### TASK TO CARRY OUT
Type the records out again in full, exactly.

Saved entries:

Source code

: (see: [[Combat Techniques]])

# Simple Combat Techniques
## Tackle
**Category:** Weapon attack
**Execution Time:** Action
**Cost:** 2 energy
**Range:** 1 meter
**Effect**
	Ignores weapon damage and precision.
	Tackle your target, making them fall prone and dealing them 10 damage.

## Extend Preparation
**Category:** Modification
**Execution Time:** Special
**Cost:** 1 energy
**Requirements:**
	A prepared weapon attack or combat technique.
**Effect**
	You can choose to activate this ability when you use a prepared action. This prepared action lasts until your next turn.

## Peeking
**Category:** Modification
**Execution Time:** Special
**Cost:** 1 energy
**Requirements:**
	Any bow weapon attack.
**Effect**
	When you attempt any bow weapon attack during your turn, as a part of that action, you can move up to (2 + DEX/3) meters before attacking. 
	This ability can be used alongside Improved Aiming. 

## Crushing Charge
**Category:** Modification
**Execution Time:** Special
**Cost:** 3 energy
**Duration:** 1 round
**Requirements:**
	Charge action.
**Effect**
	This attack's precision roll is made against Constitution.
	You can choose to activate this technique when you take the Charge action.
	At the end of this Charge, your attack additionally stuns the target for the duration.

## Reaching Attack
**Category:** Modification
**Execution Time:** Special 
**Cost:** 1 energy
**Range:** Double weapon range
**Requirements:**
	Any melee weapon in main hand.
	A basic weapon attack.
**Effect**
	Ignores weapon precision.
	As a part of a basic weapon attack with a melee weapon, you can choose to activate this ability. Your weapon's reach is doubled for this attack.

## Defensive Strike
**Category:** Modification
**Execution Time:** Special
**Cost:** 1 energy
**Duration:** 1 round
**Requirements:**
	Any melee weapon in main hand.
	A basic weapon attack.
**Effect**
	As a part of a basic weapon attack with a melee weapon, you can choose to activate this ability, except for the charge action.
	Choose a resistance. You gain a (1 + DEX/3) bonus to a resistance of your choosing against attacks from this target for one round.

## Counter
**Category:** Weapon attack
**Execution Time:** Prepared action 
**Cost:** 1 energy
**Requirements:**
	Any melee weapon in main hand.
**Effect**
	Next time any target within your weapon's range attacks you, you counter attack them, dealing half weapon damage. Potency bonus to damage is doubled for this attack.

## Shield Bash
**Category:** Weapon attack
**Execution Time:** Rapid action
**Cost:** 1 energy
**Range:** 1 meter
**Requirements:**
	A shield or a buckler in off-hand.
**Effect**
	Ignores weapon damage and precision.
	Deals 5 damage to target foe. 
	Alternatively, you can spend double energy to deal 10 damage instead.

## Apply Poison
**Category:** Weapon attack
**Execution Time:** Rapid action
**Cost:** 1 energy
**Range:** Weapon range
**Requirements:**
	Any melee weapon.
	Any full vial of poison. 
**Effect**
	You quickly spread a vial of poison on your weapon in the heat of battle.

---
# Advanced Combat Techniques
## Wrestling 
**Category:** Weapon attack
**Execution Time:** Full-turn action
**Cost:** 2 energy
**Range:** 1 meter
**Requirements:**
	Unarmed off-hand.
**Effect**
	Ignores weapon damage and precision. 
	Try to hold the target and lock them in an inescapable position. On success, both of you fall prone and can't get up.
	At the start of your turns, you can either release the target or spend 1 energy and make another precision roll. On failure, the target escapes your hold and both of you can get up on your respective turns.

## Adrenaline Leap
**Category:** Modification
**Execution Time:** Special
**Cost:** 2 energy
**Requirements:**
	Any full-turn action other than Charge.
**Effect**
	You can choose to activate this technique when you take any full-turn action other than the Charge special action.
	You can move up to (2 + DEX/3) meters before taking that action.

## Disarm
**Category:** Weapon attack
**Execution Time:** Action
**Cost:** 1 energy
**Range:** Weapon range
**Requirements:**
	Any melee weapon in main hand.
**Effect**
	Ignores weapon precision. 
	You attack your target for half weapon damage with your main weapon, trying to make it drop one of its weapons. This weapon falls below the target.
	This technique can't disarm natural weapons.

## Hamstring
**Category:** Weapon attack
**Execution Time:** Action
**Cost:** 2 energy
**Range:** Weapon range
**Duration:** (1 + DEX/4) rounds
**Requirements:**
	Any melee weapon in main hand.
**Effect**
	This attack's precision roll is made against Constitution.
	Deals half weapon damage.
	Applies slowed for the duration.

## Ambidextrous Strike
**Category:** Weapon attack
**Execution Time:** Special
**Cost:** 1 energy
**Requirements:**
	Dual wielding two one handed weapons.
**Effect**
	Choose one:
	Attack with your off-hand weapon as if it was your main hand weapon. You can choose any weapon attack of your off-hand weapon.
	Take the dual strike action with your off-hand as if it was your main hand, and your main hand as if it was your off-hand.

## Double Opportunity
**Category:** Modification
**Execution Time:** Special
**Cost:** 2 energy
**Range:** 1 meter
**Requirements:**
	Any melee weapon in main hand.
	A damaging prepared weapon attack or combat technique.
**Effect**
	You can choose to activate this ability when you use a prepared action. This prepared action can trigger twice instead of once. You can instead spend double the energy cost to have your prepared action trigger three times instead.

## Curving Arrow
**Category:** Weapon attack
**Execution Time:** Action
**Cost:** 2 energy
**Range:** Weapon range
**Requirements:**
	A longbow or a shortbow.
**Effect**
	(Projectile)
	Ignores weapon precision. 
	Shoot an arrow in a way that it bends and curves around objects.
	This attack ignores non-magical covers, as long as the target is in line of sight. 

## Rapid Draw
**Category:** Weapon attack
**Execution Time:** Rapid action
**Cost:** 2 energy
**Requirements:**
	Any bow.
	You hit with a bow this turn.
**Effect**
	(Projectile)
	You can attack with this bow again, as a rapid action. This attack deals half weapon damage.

### WORKED SOLUTION
Source code

: (see: [[Combat Techniques]])

# Simple Combat Techniques
## Tackle
**Category:** Weapon attack
**Execution Time:** Action
**Cost:** 2 energy
**Range:** 1 meter
**Effect**
	Ignores weapon damage and precision.
	Tackle your target, making them fall prone and dealing them 10 damage.

## Extend Preparation
**Category:** Modification
**Execution Time:** Special
**Cost:** 1 energy
**Requirements:**
	A prepared weapon attack or combat technique.
**Effect**
	You can choose to activate this ability when you use a prepared action. This prepared action lasts until your next turn.

## Peeking
**Category:** Modification
**Execution Time:** Special
**Cost:** 1 energy
**Requirements:**
	Any bow weapon attack.
**Effect**
	When you attempt any bow weapon attack during your turn, as a part of that action, you can move up to (2 + DEX/3) meters before attacking. 
	This ability can be used alongside Improved Aiming. 

## Crushing Charge
**Category:** Modification
**Execution Time:** Special
**Cost:** 3 energy
**Duration:** 1 round
**Requirements:**
	Charge action.
**Effect**
	This attack's precision roll is made against Constitution.
	You can choose to activate this technique when you take the Charge action.
	At the end of this Charge, your attack additionally stuns the target for the duration.

## Reaching Attack
**Category:** Modification
**Execution Time:** Special 
**Cost:** 1 energy
**Range:** Double weapon range
**Requirements:**
	Any melee weapon in main hand.
	A basic weapon attack.
**Effect**
	Ignores weapon precision.
	As a part of a basic weapon attack with a melee weapon, you can choose to activate this ability. Your weapon's reach is doubled for this attack.

## Defensive Strike
**Category:** Modification
**Execution Time:** Special
**Cost:** 1 energy
**Duration:** 1 round
**Requirements:**
	Any melee weapon in main hand.
	A basic weapon attack.
**Effect**
	As a part of a basic weapon attack with a melee weapon, you can choose to activate this ability, except for the charge action.
	Choose a resistance. You gain a (1 + DEX/3) bonus to a resistance of your choosing against attacks from this target for one round.

## Counter
**Category:** Weapon attack
**Execution Time:** Prepared action 
**Cost:** 1 energy
**Requirements:**
	Any melee weapon in main hand.
**Effect**
	Next time any target within your weapon's range attacks you, you counter attack them, dealing half weapon damage. Potency bonus to damage is doubled for this attack.

## Shield Bash
**Category:** Weapon attack
**Execution Time:** Rapid action
**Cost:** 1 energy
**Range:** 1 meter
**Requirements:**
	A shield or a buckler in off-hand.
**Effect**
	Ignores weapon damage and precision.
	Deals 5 damage to target foe. 
	Alternatively, you can spend double energy to deal 10 damage instead.

## Apply Poison
**Category:** Weapon attack
**Execution Time:** Rapid action
**Cost:** 1 energy
**Range:** Weapon range
**Requirements:**
	Any melee weapon.
	Any full vial of poison. 
**Effect**
	You quickly spread a vial of poison on your weapon in the heat of battle.

---
# Advanced Combat Techniques
## Wrestling 
**Category:** Weapon attack
**Execution Time:** Full-turn action
**Cost:** 2 energy
**Range:** 1 meter
**Requirements:**
	Unarmed off-hand.
**Effect**
	Ignores weapon damage and precision. 
	Try to hold the target and lock them in an inescapable position. On success, both of you fall prone and can't get up.
	At the start of your turns, you can either release the target or spend 1 energy and make another precision roll. On failure, the target escapes your hold and both of you can get up on your respective turns.

## Adrenaline Leap
**Category:** Modification
**Execution Time:** Special
**Cost:** 2 energy
**Requirements:**
	Any full-turn action other than Charge.
**Effect**
	You can choose to activate this technique when you take any full-turn action other than the Charge special action.
	You can move up to (2 + DEX/3) meters before taking that action.

## Disarm
**Category:** Weapon attack
**Execution Time:** Action
**Cost:** 1 energy
**Range:** Weapon range
**Requirements:**
	Any melee weapon in main hand.
**Effect**
	Ignores weapon precision. 
	You attack your target for half weapon damage with your main weapon, trying to make it drop one of its weapons. This weapon falls below the target.
	This technique can't disarm natural weapons.

## Hamstring
**Category:** Weapon attack
**Execution Time:** Action
**Cost:** 2 energy
**Range:** Weapon range
**Duration:** (1 + DEX/4) rounds
**Requirements:**
	Any melee weapon in main hand.
**Effect**
	This attack's precision roll is made against Constitution.
	Deals half weapon damage.
	Applies slowed for the duration.

## Ambidextrous Strike
**Category:** Weapon attack
**Execution Time:** Special
**Cost:** 1 energy
**Requirements:**
	Dual wielding two one handed weapons.
**Effect**
	Choose one:
	Attack with your off-hand weapon as if it was your main hand weapon. You can choose any weapon attack of your off-hand weapon.
	Take the dual strike action with your off-hand as if it was your main hand, and your main hand as if it was your off-hand.

## Double Opportunity
**Category:** Modification
**Execution Time:** Special
**Cost:** 2 energy
**Range:** 1 meter
**Requirements:**
	Any melee weapon in main hand.
	A damaging prepared weapon attack or combat technique.
**Effect**
	You can choose to activate this ability when you use a prepared action. This prepared action can trigger twice instead of once. You can instead spend double the energy cost to have your prepared action trigger three times instead.

## Curving Arrow
**Category:** Weapon attack
**Execution Time:** Action
**Cost:** 2 energy
**Range:** Weapon range
**Requirements:**
	A longbow or a shortbow.
**Effect**
	(Projectile)
	Ignores weapon precision. 
	Shoot an arrow in a way that it bends and curves around objects.
	This attack ignores non-magical covers, as long as the target is in line of sight. 

## Rapid Draw
**Category:** Weapon attack
**Execution Time:** Rapid action
**Cost:** 2 energy
**Requirements:**
	Any bow.
	You hit with a bow this turn.
**Effect**
	(Projectile)
	You can attack with this bow again, as a rapid action. This attack deals half weapon damage.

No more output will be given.